It's a matter of debate whether publicity of this type will actually reduce the amount of stone collecting from Carn Menyn (Carn Meini) or whether it will simply give even more people the idea that they can go up onto the mountain and collect "authentic" bluestone chunks that can be sold for large sums of money on Ebay and other trading sites.  In my comments to the National Park I tried to play down the "special place / revered outcrop / invaluable ancient heritage" theme by saying that there are plenty of perfectly splendid spotted dolerite boulders scattered about on farmland -- but the magical / mystical story is a key part of the National Park's bluestone narrative, and they can't resist using it whenever an opportunity arises!
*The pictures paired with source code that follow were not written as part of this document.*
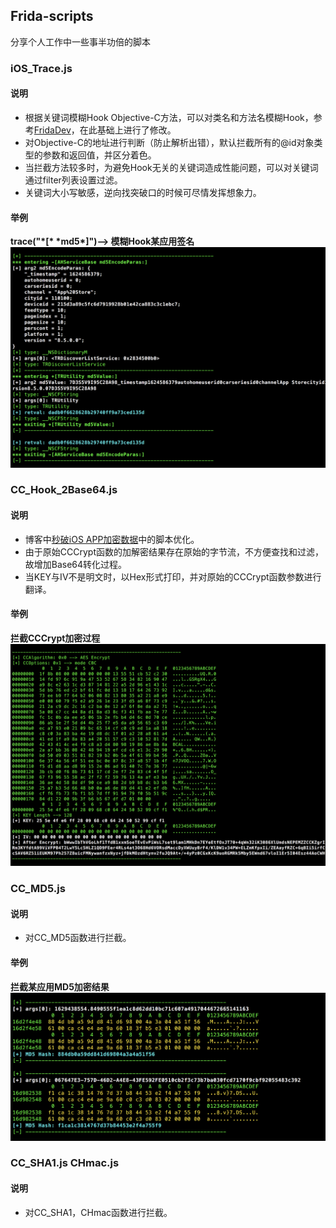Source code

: ## Frida-scripts
分享个人工作中一些事半功倍的脚本
### iOS_Trace.js
#### 说明
* 根据关键词模糊Hook Objective-C方法，可以对类名和方法名模糊Hook，参考[FridaDev](https://github.com/houugen/FridaDev)，在此基础上进行了修改。
* 对Objective-C的地址进行判断（防止解析出错），默认拦截所有的@id对象类型的参数和返回值，并区分着色。
* 当拦截方法较多时，为避免Hook无关的关键词造成性能问题，可以对关键词通过filter列表设置过滤。
* 关键词大小写敏感，逆向找突破口的时候可尽情发挥想象力。
#### 举例
**trace("\*[\* \*md5\*]")--> 模糊Hook某应用签名**
![](./Images/trace_md5.png)

### CC_Hook_2Base64.js
#### 说明
* 博客中[秒破iOS APP加密数据](https://la0s.github.io/2018/12/07/iOS_Crypto/)中的脚本优化。  
* 由于原始CCCrypt函数的加解密结果存在原始的字节流，不方便查找和过滤，故增加Base64转化过程。
* 当KEY与IV不是明文时，以Hex形式打印，并对原始的CCCrypt函数参数进行翻译。
#### 举例
**拦截CCCrypt加密过程**
![](./Images/CC_Hook_2Base64.png)

### CC_MD5.js
#### 说明
* 对CC_MD5函数进行拦截。  
#### 举例
**拦截某应用MD5加密结果**
![](./Images/CC_MD5.png)

### CC_SHA1.js CHmac.js
#### 说明
* 对CC_SHA1，CHmac函数进行拦截。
Psst -- if you ask me nicely, I can get a nice bit of genuine healing bluestone for you, from right next to a healing spring, with a signed guarantee regarding authenticity...... at a very good price. If you aren't cured within a fortnight, just ask for your money back......
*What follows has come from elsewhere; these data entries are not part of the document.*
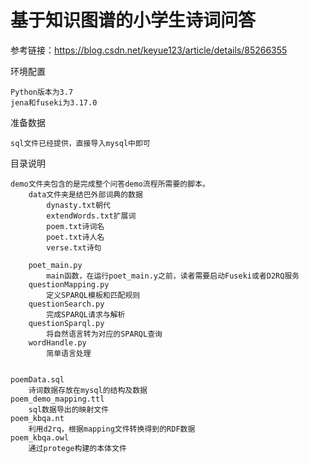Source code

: # 基于知识图谱的小学生诗词问答
参考链接：https://blog.csdn.net/keyue123/article/details/85266355

环境配置
    
    Python版本为3.7
    jena和fuseki为3.17.0

准备数据
    
    sql文件已经提供，直接导入mysql中即可

目录说明
    
    demo文件夹包含的是完成整个问答demo流程所需要的脚本。
        data文件夹是结巴外部词典的数据
            dynasty.txt朝代
            extendWords.txt扩展词
            poem.txt诗词名
            poet.txt诗人名
            verse.txt诗句

        poet_main.py
            main函数，在运行poet_main.y之前，读者需要启动Fuseki或者D2RQ服务
        questionMapping.py
            定义SPARQL模板和匹配规则
        questionSearch.py
            完成SPARQL请求与解析
        questionSparql.py
            将自然语言转为对应的SPARQL查询
        wordHandle.py
            简单语言处理
            
    
    poemData.sql
        诗词数据存放在mysql的结构及数据
    poem_demo_mapping.ttl
        sql数据导出的映射文件
    poem_kbqa.nt
        利用d2rq，根据mapping文件转换得到的RDF数据
    poem_kbqa.owl
        通过protege构建的本体文件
Here is the full press release:

For immediate release                                  Thursday 11 February 2016

Appeal to stop Preseli bluestone ‘burglars’

The Preseli Hills have been a special and spiritual place for thousands of years and are a crucial part of the Stonehenge story.
But as news of their significance continues to spread, more and more pieces of Preseli bluestone are being illegally removed from sites which are part of the Mynydd Preseli Site of Special Scientific Interest (SSSI) and Preseli Special Area of Conservation (SAC).
Academics from the world of archaeology and geology have joined the Pembrokeshire Coast National Park Authority in appealing to members of the public to stop taking fragments of spotted dolerite or ‘bluestone’ from protected sites such as Carn Menyn.
National Park Ranger Richard Vaughan said: “I walk the Preseli Hills with school groups, guided walks and on conservation work throughout the year and have noticed over the years that an increasing amount of stone chips and large chunks of rock are disappearing.
“It is very sad to think that to many the stones are very important, yet to others they are a possible source of income and taken away from where they belong.”
Pembrokeshire Coast National Park Authority Culture and Heritage Manager, Phil Bennett added: “If somebody took a hammer and started bashing chunks off a bluestone at Stonehenge there would be an outcry. To me, what is happening at Carn Menyn is just the same.”
“The vast majority of walkers go to the Preseli Hills to enjoy the wonderful scenery of the National Park landscape and we would ask that people please leave it as they found it for others to enjoy.”
Although the debate over how the bluestones made their way from the Preseli Hills to Stonehenge rages on, all sides agree that protected sites such as Carn Menyn should be left alone.
Archaeologist Professor Geoff Wainwright said: “As an archaeologist, Preseli is of far greater interest to me than any single monument. Carn Menyn is a special place with dramatic outcrops of bluestone, a concentration of archaeological sites, healing springs and a scatter of abandoned pillar stones which are petrologically indistinguishable from those at Stonehenge. 
“The Preseli bluestones hold the key to the meaning of Stonehenge and Carn Menyn was a special place from whence they came. To take fragments from Carn Menyn is to violate a part of our heritage which has been valued for over 4,000 years.
“When a piece of bluestone is removed from the crags at Carn Menyn, unique information about the past is lost and cannot be recovered. We have all been robbed.”
Geographer Dr Brian John added: “The spotted dolerite at Carn Menyn is no more beautiful and exotic than the spotted dolerite seen in scores of other sites throughout eastern Preseli.  As far as I am concerned, we have at Carn Menyn a group of very beautiful dolerite crags, affected by ice and frost action, which tell us a good deal about the landscape history of the area and which contribute hugely to the beauty and special character of the mountain landscape.
“There is no reason at all why anybody would wish to chip off lumps of rock from these crags and take them away, doing severe damage to the landscape, since identical spotted dolerites are found abundantly in all of the hedgerows and gardens of the countryside to the south of the hills. There are a good many to the north as well.
“Please leave these rocks alone and leave the landscape as you found it. If you are really desperate for a piece of spotted dolerite, get it (with permission) from a farmed landscape well away from the hills, from a location where boulders and stones are being cleared from fields."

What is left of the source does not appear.